Lobbyists for General Motors Co., Ford Motor Co. and Chrysler Group have pushed for relaxed standards on pickup trucks. That could come by assigning a lower mileage standard for pickups with higher carbon emissions or by making a special exemption just for those trucks, three people said.
Pickup trucks
The auto industry is not allied on the truck issue, they said. Domestic carmakers would be more willing to agree to larger fuel economy increases for passenger cars in exchange for lower increases on trucks, the people said. That concerns some foreign carmakers who don’t sell pickups or get much greater sales from cars, they said.
Christin Baker, a spokeswoman from Ford, and Shawn Morgan, a spokeswoman for Chrysler, declined to comment. Jay Cooney, a GM spokesman, couldn’t be reached for comment.

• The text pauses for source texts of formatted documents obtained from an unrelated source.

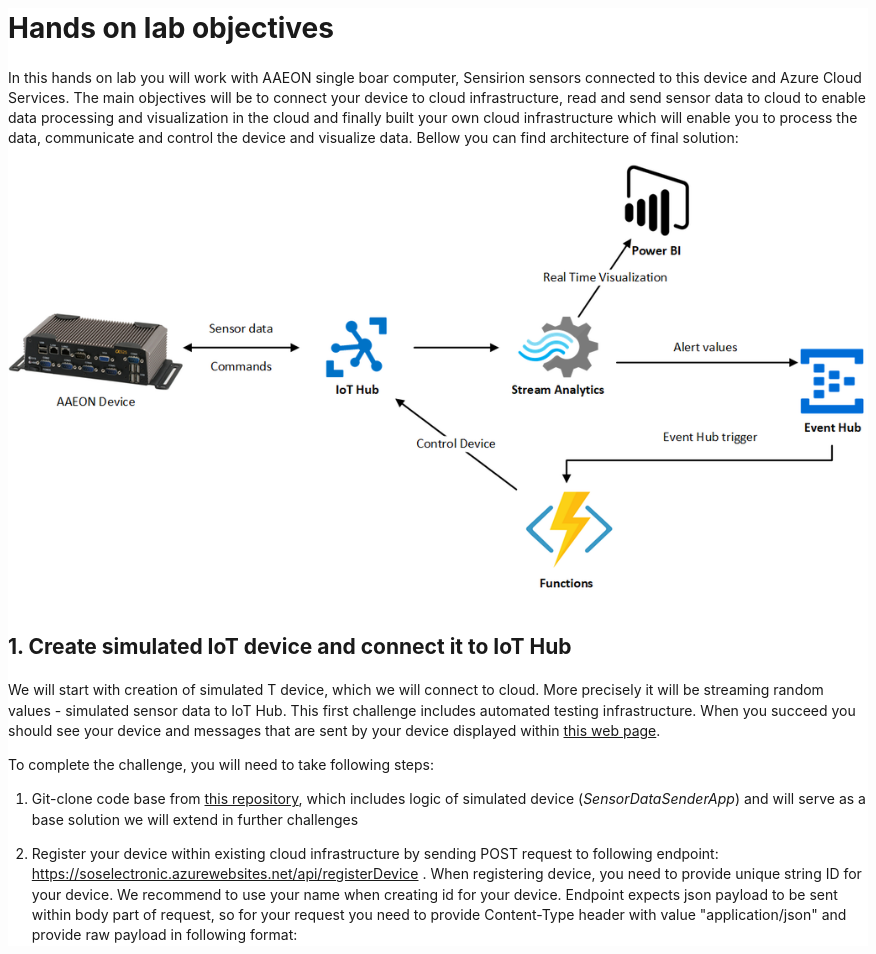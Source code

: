 # Hands on lab objectives

In this hands on lab you will work with AAEON single boar computer, Sensirion sensors connected to this device and Azure Cloud Services. The main objectives will be to connect your device to cloud infrastructure, read and send sensor data to cloud to enable data processing and visualization in the cloud and finally built your own cloud infrastructure which will enable you to process the data, communicate and control the device and visualize data. Bellow you can find architecture of final solution:

![](Images/Architecture.png)



## **1. Create simulated IoT device and connect it to IoT Hub**

We will start with creation of  simulated T device, which we will connect to cloud. More precisely it will be streaming random values - simulated sensor data to IoT Hub. This first challenge includes automated testing infrastructure. When you succeed you should see your device and messages that are sent by your device displayed within [this web page](https://soselectronic.azurewebsites.net/deviceexplorer).

To  complete the challenge, you will need to take following steps:

1. Git-clone code base from [this repository](https://github.com/MarekLani/SOSWorkshopCode), which includes logic of simulated device (*SensorDataSenderApp*) and will serve as a base solution we will extend in further challenges

2. Register your device within existing cloud infrastructure  by sending POST request to following endpoint:  https://soselectronic.azurewebsites.net/api/registerDevice . When registering device, you need to provide unique string ID for your device. We recommend to use your name when creating id for your device. Endpoint expects json payload to be sent within body part of request, so for your request you need to provide Content-Type header with value "application/json" and provide raw payload in following format:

Automakers are also seeking credits for more efficient air conditioning systems, for zero-emission electric cars and for flexible fuel vehicles that can run on ethanol, said Becker of the Safe Climate Campaign.
Environmental groups are watching the size of all of the credits under discussion to determine whether they’ll be used as loopholes, Becker said. If automakers get too much credit for electric vehicles, it may enable them to sell many more gas- guzzling SUVs and pickups, he said.
"Automakers are looking for loopholes big enough to drive large pickup trucks through,” Becker said. “We like EVs, too. The question is whether they’ll do more harm than good.”